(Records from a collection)
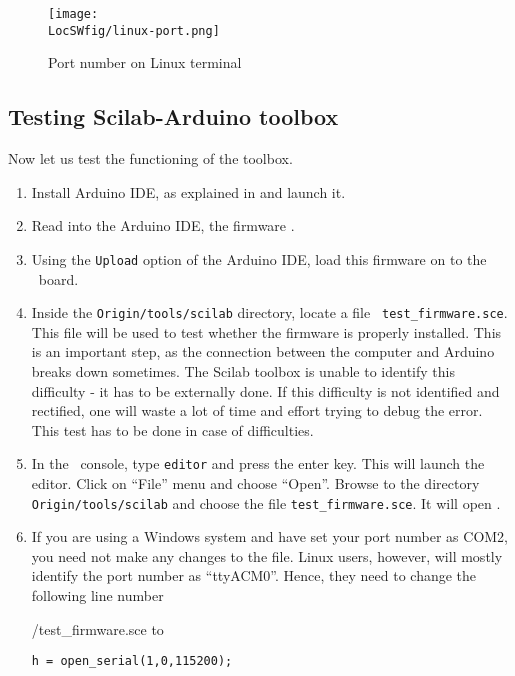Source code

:\begin{figure}
      \centering
      \texttt{[image: \\LocSWfig/linux-port.png]}
      \caption{Port number on Linux terminal}
      \label{linux-port}
\end{figure}

\subsection{Testing Scilab-Arduino toolbox}
\label{sec:testing-scilab-arduino}
Now let us test the functioning of the toolbox. 
\begin{enumerate}
      \item Install Arduino IDE, as explained in  and
            launch it.
      \item Read into the Arduino IDE, the firmware .
      \item Using the {\tt Upload} option of the Arduino IDE, load this
            firmware on to the \arduino\ board.
      \item Inside the {\tt Origin/tools/scilab} directory, locate a file {\tt
                        test\_firmware.sce}. This file will be used to test whether the
            firmware is properly installed.  This is an important step, as the
            connection between the computer and Arduino breaks down sometimes.
            The Scilab toolbox is unable to identify this difficulty - it has to
            be externally done.  If this difficulty is not identified and
            rectified, one will waste a lot of time and effort trying to debug
            the error.  This test has to be done in case of difficulties.
      \item In the \scilab\ console, type {\tt editor} and press the enter
            key. This will launch the editor. Click on ``File'' menu and choose
            ``Open''. Browse to the directory {\tt Origin/tools/scilab} and choose the
            file {\tt test\_firmware.sce}.  It will open
            .  
            
      \item If you are using a Windows system and have set your port number
            as COM2, you need not make any changes to the file. Linux users,
            however, will mostly identify the port number as ``ttyACM0''. Hence, 
            they need to change the following line number
            
            {\LocSWchkcode/test_firmware.sce}
            to
            \begin{lstlisting}[style=nonumbers]
  h = open_serial(1,0,115200); 
\end{lstlisting}
            

\end{enumerate}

Work required
Repeat the data exactly in full, omitting its pictures.

Result of the exercise
Source code

:\begin{figure}
      \centering
      \texttt{[image: \\LocSWfig/linux-port.png]}
      \caption{Port number on Linux terminal}
      \label{linux-port}
\end{figure}

\subsection{Testing Scilab-Arduino toolbox}
\label{sec:testing-scilab-arduino}
Now let us test the functioning of the toolbox. 
\begin{enumerate}
      \item Install Arduino IDE, as explained in  and
            launch it.
      \item Read into the Arduino IDE, the firmware .
      \item Using the {\tt Upload} option of the Arduino IDE, load this
            firmware on to the \arduino\ board.
      \item Inside the {\tt Origin/tools/scilab} directory, locate a file {\tt
                        test\_firmware.sce}. This file will be used to test whether the
            firmware is properly installed.  This is an important step, as the
            connection between the computer and Arduino breaks down sometimes.
            The Scilab toolbox is unable to identify this difficulty - it has to
            be externally done.  If this difficulty is not identified and
            rectified, one will waste a lot of time and effort trying to debug
            the error.  This test has to be done in case of difficulties.
      \item In the \scilab\ console, type {\tt editor} and press the enter
            key. This will launch the editor. Click on ``File'' menu and choose
            ``Open''. Browse to the directory {\tt Origin/tools/scilab} and choose the
            file {\tt test\_firmware.sce}.  It will open
            .  
            
      \item If you are using a Windows system and have set your port number
            as COM2, you need not make any changes to the file. Linux users,
            however, will mostly identify the port number as ``ttyACM0''. Hence, 
            they need to change the following line number
            
            {\LocSWchkcode/test_firmware.sce}
            to
            \begin{lstlisting}[style=nonumbers]
  h = open_serial(1,0,115200); 
\end{lstlisting}
            

\end{enumerate}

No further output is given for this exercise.